My ‘rectangle of doom’ phone is far too smart

THERE are few first world problems more humiliating than being too dumb for your smartphone. There you are, minding your own business, when the phone people ring up and tell you what a good customer you are.

My ‘rectangle of doom’ phone is far too smart

How they would like to give you a free upgrade to a fancier phone. They sound so enthusiastic, using words like megapixels, which you pretend to understand because you don’t want to look too stupid.

By the time you hang up — note the archaic term, meaning to replace an old-school telephone receiver on top of an old-school telephone – this whole thing already feels like a bad idea. It has taken you about five years to get the hang of the old phone, the one named after a hedge fruit with a pixie sized keyboard – but being a consumerist sucker, you cannot resist the words ‘free upgrade’. Besides, you are the last person you know who still doesn’t have a smartphone. It’s a bit like being a forty year old virgin. Your children find your reluctance to digitally engage embarrassing.

And so it arrives. Ta dah! Suddenly your former, yet perfectly functioning fruity phone is no more, and you have to negotiate the sleek, touchscreen glowing unknown. Unknown to you that is. Within seconds the ten-year-old has snatched it from your middle aged hands and is having a conversation with it – that’s with it, not through it — like Joaquin Phoenix in that new movie where he falls in love with his lady computer operating system. Except instead of a weirdy, sensitive, hipster-nerd, you have your kid bellowing into your new phone asking it very rude questions, then falling on the floor laughing as the phone replies rather frostily that it doesn’t know who has the biggest butt in the world.

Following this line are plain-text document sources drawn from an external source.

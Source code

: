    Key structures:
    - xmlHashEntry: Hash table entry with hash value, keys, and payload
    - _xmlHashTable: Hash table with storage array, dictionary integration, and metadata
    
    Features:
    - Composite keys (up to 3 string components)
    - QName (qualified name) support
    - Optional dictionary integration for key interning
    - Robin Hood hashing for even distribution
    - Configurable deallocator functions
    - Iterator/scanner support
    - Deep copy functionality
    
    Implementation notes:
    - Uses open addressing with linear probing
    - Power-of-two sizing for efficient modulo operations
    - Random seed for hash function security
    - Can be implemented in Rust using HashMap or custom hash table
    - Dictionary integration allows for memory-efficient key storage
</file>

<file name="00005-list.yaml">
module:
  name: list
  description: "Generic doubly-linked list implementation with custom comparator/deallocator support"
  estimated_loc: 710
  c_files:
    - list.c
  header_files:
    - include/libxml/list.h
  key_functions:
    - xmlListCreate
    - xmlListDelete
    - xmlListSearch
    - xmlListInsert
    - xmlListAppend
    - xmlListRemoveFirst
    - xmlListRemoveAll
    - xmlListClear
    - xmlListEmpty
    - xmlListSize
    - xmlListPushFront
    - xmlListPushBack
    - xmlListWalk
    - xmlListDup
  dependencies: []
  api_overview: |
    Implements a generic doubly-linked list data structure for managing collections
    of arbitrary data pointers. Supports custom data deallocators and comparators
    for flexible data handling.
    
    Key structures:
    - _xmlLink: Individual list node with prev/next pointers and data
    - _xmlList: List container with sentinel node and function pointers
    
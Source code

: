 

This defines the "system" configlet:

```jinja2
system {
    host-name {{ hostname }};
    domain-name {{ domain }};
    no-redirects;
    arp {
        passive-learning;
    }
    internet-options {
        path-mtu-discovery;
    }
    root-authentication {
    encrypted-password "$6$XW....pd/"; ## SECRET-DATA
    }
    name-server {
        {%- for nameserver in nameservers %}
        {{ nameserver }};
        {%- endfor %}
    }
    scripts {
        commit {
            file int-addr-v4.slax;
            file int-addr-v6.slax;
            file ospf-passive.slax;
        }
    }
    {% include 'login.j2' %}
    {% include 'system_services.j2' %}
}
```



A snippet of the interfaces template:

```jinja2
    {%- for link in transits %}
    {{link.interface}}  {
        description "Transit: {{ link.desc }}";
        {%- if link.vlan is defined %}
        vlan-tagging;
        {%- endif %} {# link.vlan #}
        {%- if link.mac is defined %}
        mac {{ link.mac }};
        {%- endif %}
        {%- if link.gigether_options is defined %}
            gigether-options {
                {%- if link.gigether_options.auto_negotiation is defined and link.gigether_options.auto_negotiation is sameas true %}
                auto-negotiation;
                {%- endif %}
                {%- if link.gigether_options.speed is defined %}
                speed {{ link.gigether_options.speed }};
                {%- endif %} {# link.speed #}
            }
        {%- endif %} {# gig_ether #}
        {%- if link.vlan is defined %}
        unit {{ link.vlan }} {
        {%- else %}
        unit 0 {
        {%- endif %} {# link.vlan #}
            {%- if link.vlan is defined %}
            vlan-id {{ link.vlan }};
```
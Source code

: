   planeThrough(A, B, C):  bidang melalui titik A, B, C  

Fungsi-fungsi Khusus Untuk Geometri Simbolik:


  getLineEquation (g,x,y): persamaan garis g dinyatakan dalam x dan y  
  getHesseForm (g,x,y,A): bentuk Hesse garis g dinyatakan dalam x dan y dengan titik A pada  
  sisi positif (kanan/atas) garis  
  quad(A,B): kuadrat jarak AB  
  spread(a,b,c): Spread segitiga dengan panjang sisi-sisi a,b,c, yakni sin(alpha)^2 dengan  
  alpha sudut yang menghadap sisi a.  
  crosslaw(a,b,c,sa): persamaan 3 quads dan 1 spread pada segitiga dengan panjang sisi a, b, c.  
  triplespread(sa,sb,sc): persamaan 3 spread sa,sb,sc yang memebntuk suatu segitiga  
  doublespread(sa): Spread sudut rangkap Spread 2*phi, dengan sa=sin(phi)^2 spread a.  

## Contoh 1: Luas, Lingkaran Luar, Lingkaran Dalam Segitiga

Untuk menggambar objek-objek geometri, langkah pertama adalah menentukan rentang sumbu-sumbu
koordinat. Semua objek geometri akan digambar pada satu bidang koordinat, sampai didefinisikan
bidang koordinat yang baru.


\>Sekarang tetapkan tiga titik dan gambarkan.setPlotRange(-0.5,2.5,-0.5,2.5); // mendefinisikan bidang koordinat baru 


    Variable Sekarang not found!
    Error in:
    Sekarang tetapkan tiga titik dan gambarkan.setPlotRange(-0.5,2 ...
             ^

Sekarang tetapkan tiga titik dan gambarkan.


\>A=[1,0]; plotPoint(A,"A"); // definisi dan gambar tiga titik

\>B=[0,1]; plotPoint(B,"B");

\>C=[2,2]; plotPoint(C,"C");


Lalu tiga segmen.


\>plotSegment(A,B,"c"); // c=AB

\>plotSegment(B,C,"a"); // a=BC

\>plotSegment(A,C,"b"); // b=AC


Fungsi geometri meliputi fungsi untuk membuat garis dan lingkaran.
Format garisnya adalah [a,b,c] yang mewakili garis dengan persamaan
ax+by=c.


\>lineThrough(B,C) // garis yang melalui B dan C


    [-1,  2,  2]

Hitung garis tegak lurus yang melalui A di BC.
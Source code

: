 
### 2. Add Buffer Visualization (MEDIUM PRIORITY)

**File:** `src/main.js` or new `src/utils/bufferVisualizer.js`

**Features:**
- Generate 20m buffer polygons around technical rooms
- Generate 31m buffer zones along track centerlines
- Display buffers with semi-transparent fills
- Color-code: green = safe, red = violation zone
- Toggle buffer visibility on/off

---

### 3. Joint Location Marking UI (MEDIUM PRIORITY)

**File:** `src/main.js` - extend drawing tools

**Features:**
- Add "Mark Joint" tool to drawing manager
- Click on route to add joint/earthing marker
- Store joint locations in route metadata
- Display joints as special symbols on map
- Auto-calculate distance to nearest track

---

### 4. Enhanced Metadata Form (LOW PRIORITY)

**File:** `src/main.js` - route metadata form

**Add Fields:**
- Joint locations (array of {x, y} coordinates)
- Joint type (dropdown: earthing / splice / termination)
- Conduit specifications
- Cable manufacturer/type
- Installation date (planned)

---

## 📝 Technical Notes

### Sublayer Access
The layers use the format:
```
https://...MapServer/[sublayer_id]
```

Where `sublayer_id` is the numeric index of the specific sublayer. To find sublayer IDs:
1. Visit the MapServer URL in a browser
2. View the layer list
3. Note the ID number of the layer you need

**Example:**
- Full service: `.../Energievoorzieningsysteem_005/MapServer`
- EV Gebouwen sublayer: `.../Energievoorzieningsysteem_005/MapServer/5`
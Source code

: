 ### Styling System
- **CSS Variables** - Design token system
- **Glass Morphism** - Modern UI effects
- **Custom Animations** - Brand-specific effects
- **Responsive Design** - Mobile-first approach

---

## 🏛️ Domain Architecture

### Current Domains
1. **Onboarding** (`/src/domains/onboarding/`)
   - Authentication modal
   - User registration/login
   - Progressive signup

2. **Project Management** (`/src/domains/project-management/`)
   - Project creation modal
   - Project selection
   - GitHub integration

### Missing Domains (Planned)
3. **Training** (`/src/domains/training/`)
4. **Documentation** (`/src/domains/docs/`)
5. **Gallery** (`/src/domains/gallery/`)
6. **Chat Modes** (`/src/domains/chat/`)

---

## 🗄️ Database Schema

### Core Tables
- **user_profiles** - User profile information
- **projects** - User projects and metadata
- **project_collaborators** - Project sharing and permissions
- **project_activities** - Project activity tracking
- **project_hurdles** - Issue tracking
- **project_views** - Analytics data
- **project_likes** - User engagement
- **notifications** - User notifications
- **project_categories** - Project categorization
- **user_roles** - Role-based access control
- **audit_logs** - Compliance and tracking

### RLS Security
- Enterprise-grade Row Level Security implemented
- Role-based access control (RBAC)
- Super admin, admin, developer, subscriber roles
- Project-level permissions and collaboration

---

Hang on a second. A talking phone? Since when can phones talk? This is science fiction, happening right here on the kitchen table. Isn’t talking what you are meant to do into a phone, but to other people? Other humans? The ten-year-old rolls his eyes and tells you to stop being so antique.

There’s nothing you can do except join in. Soon you are both helpless with laughter asking the phone to marry you — it politely declines – and ordering it to make you pizza and soon you are making home movies with it, installing apps you don’t understand and checking your stocks and shares.

There’s just one problem. The phone can banter with you in a robotic voice but it won’t let you make a basic phonecall. You call the helpline in the Philippines, baffling the nice lady with your smartphone dumbness. The ten-year-old vanishes, and you are left all alone with an over-designed, expensive rectangle of doom, that continues to wink and chirrup at you, reminding you how smart you aren’t.